Very funny Nick!  But correct as always.  No one thing in this
manuscript seems to point in any direction, and no matter what we
come up with, each individual bit of information can be easily
refuted.  D'Imperio points to Italy in clothing identification,
but I easily dismiss that based on what I know about trade and
commerce in this period.  What's hip in Italy today is hip two
years later in London circa 1500.  (England appears to have had
some resistance to French influence at this time, however).  Also
in England, a student would have viewed manuscripts that were
largely copies from Italian sources, handed down and modernized
over the centuries. Far too many variables to be certain about
anything, it seems.

Askham was familiar with the treatments you talk about, I"m sure.
He has recipes for clearing up what we now call acne, as well as
several medications for fair complexion, and just about everybody
at this time knew that arsenic would give a woman rosy cheeks
while paling the general complexion.  I haven't ran across
anything so far in the way of changing hair color, although he
does have several treatments for the growing or restoring of hair.
And if you needed to get rid of an evil spirit, he was the man to
see! :-0

While we're on this particular subject of lotions and potions, I'd
like to harken back to your comment that the labels in the
pharmaceutical/antidotary section are probably apothecary's
weights and measures.   In Texican I'd have to say "That don't
make no sense no how". I've gone through so many books between
1450 and 1550 on the subjects of surgery, medicine, blood letting,
urine testing, herbal growth, harvesting, etc., and in no single
instance are weights used.  As to measures, they are used
occasionally, but only in the broadest sense.  A "spoonful" here,
a "small quantitie" there, a "large quantitie" when things get
tough.  Virtually no weights, no measures, and no efforts at exact
duplication of effort or effect.  All the high math went not into
calculating the dosage, but into accurately calculating the
"astronomical" influences that gave these drugs their potency.
These guys tell you without blinking an eye that an herb that
works under Saturnian influences will NOT work when Saturn's
influence is not present.  The focus  on the effect of the drug,
or on its weights and measures is simply not there.  The focus on
medication itself did not come until major literary attacks were
carried out against the 'science' of astrology in the late 16th
century and early 17th century helped to change the view of how
medication was administered, and how the results were interpreted.

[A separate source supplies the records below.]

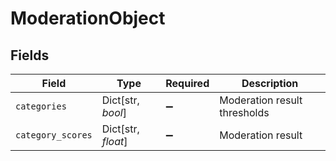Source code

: # ModerationObject


## Fields

| Field                        | Type                         | Required                     | Description                  |
| ---------------------------- | ---------------------------- | ---------------------------- | ---------------------------- |
| `categories`                 | Dict[str, *bool*]            | :heavy_minus_sign:           | Moderation result thresholds |
| `category_scores`            | Dict[str, *float*]           | :heavy_minus_sign:           | Moderation result            |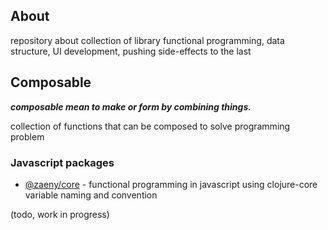 
## About
repository about collection of library functional programming, data structure, UI development, pushing side-effects to the last  

## Composable  
***composable mean to make or form by combining things.***  

collection of functions that can be composed to solve programming problem  



### Javascript packages

- [@zaeny/core](./js/core/readme.md) - functional programming in javascript using clojure-core variable naming and convention

(todo, work in progress)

Here's my interpretation of the anidotary section - It's almost
entirely comprised of roots, each with a leaf or two for
identification, a leaf structure that meant something to the
author.  If you look at herbal descriptions in books from this
time period, you'll see that many things with a similar leaf were
christened with the same properties, so it's the general structure
of the leaf that's important for identification, not an exact
drawing of any given plant.  This observation leads me to suspect
that the labels may be something more loose than actual plant
names, perhaps properties or influences, although I'd still hope
they are real plant names.

Roots were known to harbor some of the strongest of the
'astronomical' influences, (their take on roots having more bite
for a buck's worth of bark), so a section on root 'lotions and
potions' would be very important knowledge to a physicion.

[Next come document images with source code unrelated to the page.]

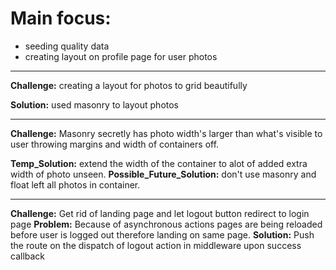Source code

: # Main focus:
+ seeding quality data
+ creating layout on profile page for user photos

---
**Challenge:** creating a layout for photos to grid beautifully

**Solution:** used masonry to layout photos

---
**Challenge:** Masonry secretly has photo width's larger than what's visible to user throwing margins and width of containers off.

**Temp_Solution:** extend the width of the container to alot of added extra width of photo unseen.
**Possible_Future_Solution:** don't use masonry and float left all photos in container.

---
**Challenge:** Get rid of landing page and let logout button redirect to login page
**Problem:** Because of asynchronous actions pages are being reloaded before user is logged out therefore landing on same page.
**Solution:** Push the route on the dispatch of logout action in middleware upon success callback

FYI, and information for the few interested, I've delayed opening
the pages on the Askham section until I finish transcribing his
four primary books.  I had originally only intended to transcribe
the herbal so I could run the text 'through the cipher mill' as it
were, to gain comparative statistics, etc.  But after reading each
of these books carefully and taking him at his word that his
purpose was to give an understanding of medicine, not to the
physicion or scholar, but to the common man, I began to see that
what he set out in these books is the clearest picture I've yet
been able to obtain about the exact methodology employed by a
15th/16th century physicion.  Through these books you'll be able
to see with great clarity the serious role astrology played in the
mind of the medieval doctor, and how these beliefs were so deeply
imbedded that the only hope for modern medicine was to devestate
and destroy every block of this building and begin anew with fresh
material.  I'd often wondered why so much of the old was
discarded, but now I have no doubt as to why, and no doubt as to
whether such radical change was necessary.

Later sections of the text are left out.